三樹夫

ゴジラ・モスラ・キングギドラ 大怪獣総攻撃の三樹夫のレビュー・感想・評価

4.0
ゴジラは様々な解釈がなされるが、この作品はゴジラとは英霊の怒りという解釈にのっとって作られている。必死こいて命まで落としたのに、終戦からたった9年でこの腐りようは何だよ、非常事態になってもゴーゴーダンスがどうとかほざく若者であふれてるじゃねぇかと、怨念を纏った真っ黒の物体が54年に東京を襲来して以来の二度目の襲来という設定で、ついにゴジラは白目をむいて、明らかにヤバい奴感が漂う。シェーなんておちゃらけてたことが忘却の彼方になっている。
そんなゴジラを迎え撃つのは、日本の自然や大地を守る守護獣という設定のバラゴン、モスラ、キングギドラ。バラゴンはタイトルから削除されるという冷遇っぷりだが結構健闘していた。最後逃げだそうとしていたのがいただけないが。キングギドラは、私の命を吸ってとしんかのいし方式で、ギドラ→千年竜王キングギドラとなり、超サイヤ人のごとく金ぴかにビカビカに光っていた。おなじみのギザギザの光線吐かないのかなと思っていたら、最後までためるという演出でキングギドラの反撃を盛り上げる。
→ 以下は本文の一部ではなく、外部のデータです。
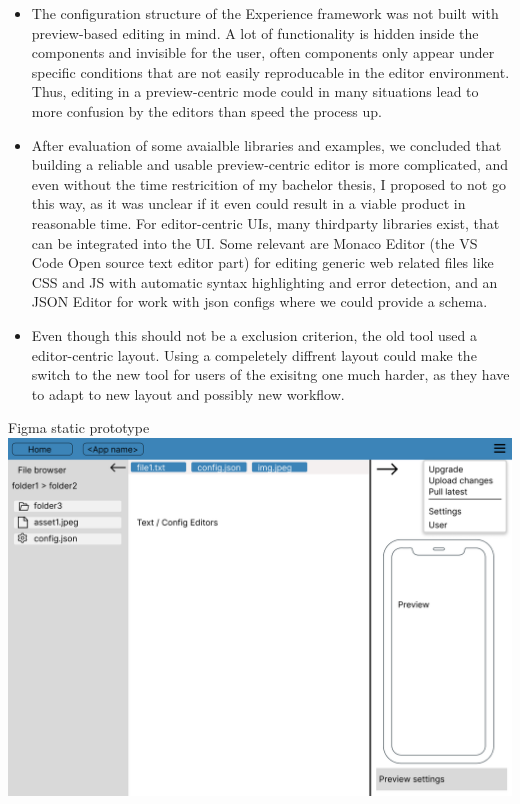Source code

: \begin{itemize}
  \item The configuration structure of the Experience framework was not built with preview-based editing in mind. A lot of functionality is hidden inside the components and invisible for the user,
  often components only appear under specific conditions that are not easily reproducable in the editor environment. Thus, editing in a preview-centric mode could in many situations
  lead to more confusion by the editors than speed the process up.
  \item After evaluation of some avaialble libraries and examples, we concluded that building a reliable and usable preview-centric editor is more complicated, and even without the time restricition of my bachelor thesis, I proposed to not go this way,
  as it was unclear if it even could result in a viable product in reasonable time. For editor-centric UIs, many thirdparty libraries exist, that can be integrated into the UI.
  Some relevant are Monaco Editor (the VS Code Open source text editor part) for editing generic web related files like CSS and JS with automatic syntax highlighting and error detection, and an JSON Editor for work with json configs where we could provide a schema.
  \item Even though this should not be a exclusion criterion, the old tool used a editor-centric layout. Using a compeletely diffrent layout could make the switch to the new tool for users
  of the exisitng one much harder, as they have to adapt to new layout and possibly new workflow.

\end{itemize}

Figma static prototype
\\
\includegraphics[width=\textwidth]{pics/figma-desktop.png}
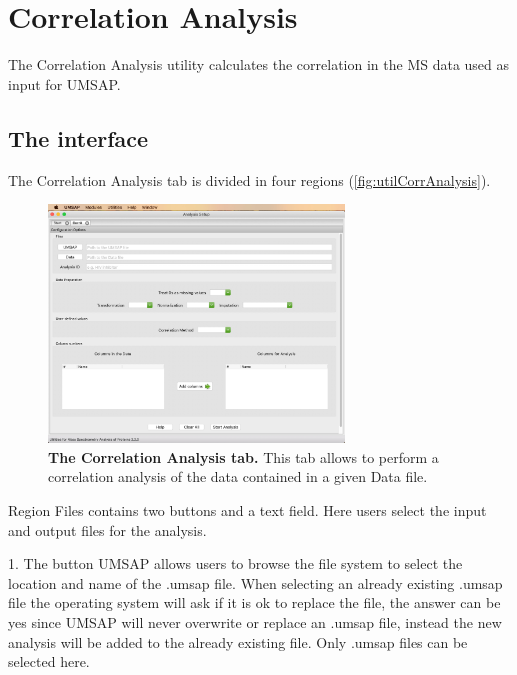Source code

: \chapter{Correlation Analysis}
\label{chap:corrA}

The Correlation Analysis utility calculates the correlation in the MS data used
as input for UMSAP.

\section{The interface}

The Correlation Analysis tab is divided in four regions (\autoref{fig:utilCorrAnalysis}).

\begin{figure}[h]
    \centering
    \includegraphics[width=0.7\textwidth]{./IMAGES/UTIL-CORR-WINDOW/util-corr.jpg}
    \caption[The Correlation Analysis tab]{\textbf{The Correlation Analysis tab.}
    This tab allows to perform a correlation analysis of the data contained in a
    given Data file.} 
    \label{fig:utilCorrAnalysis}
    \vspace{-5pt}
\end{figure}

Region Files contains two buttons and a text field. Here users select the input
and output files for the analysis.

\num{1}. The button UMSAP allows users to browse the file system to select the location
and name of the .umsap file. When selecting an already existing .umsap file the operating
system will ask if it is ok to replace the file, the answer can be yes since UMSAP
will never overwrite or replace an .umsap file, instead the new analysis will be
added to the already existing file. Only .umsap files can be selected here.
この作品は死のイメージを強めていて、とにかくポンポン人が死に、例えば通り過ぎて助かったと思った篠原ともえが尻尾で死ぬ。温水洋一なんかはションベンまき散らしてゴジラに踏まれて死ぬ役であった。またゴジラが熱線を吐いてきのこ雲があがり、原爆!?というセリフが有ったりで、黙示録感が演出されている。
本多猪四郎は、初代でもそうだし、『フランケンシュタイン対地底怪獣』では若者がゴーゴーダンスを踊るたびに怪獣に襲われていたし、『帰マン』でもキャンプしていた若者が怪獣に襲われるという話を監督していたので、よほど調子こいた若者をぶち殺したかったのだろう。そんな調子こいた若者は死ねマインドを継承し、この作品には調子こいたというよりはもはやクズの若者が登場し、死ねゴミどもという視線を投げかけられている。初代リスペクトは、山からにゅっと顔を出すゴジラのシーンにも見られる。